Falta quase tudo… Cor, amor, amizade, sensibilidade, tato, em fim, falta tudo aquilo que deveria ser inerente a um “ser” pleno, em sua condição humana. De certa forma, falta a muitos, até certa “humanidade”. Louco? Pode ser!
O fato é que o mundo esta carente, desesperado de um pouco de “afeto”. Traduza-se afeto por carinho, gentileza, por um simples abraço (gosto muito de abraços, qualquer hora vou escrever sobre seu poder!), um aperto de mãos, um olhar terno, em fim, afeto, é o que falta em meio a corações petrificados, justamente pela falta deste, o afeto. Estamos morrendo de frio! Não do frio que congela o corpo, mas daquele que faz morrer o coração. Não se pode aquecer a alma com fogo, cobertores, lã… Afeto!
Como é triste estar morrendo de frio e não largar o cubo de gelo que seguramos, e que por consequência esta nos matando! Quão triste pode ser, deixar o coração morrer por falta de um pouco de carinho, mas preferir que ele morra, a dá-lo aos outros. Sim!
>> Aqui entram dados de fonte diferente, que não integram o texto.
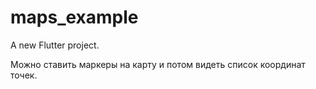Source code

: # maps_example

A new Flutter project.

Можно ставить маркеры на карту и потом видеть список координат точек.
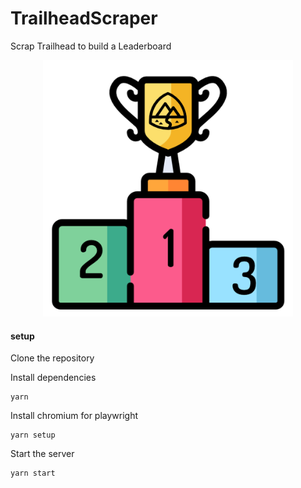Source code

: # TrailheadScraper
Scrap Trailhead to build a Leaderboard

<p align="center"><img src ="/assets/leaderboard.png" width="400"/></p>


#### setup 

Clone the repository

Install dependencies 

    yarn 

Install chromium for playwright

    yarn setup

Start the server 

    yarn start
Loucura!
‘ saudade do futuro que não houve
aquele que ia ser nobre e pobre
como é que tudo aquilo pôde
virar esse presente poder
e esse desespero em lata?
pôde sim pôde como pode
tudo aquilo que a gente sempre deixou poder
tanta surpresa pressentida
morrer presa na garganta ferida
raciocínio que acabou em reza
festa que hoje a gente enterra
pode sim pode sempre como toda coisa nossa
que a gente apenas deixa poder que possa’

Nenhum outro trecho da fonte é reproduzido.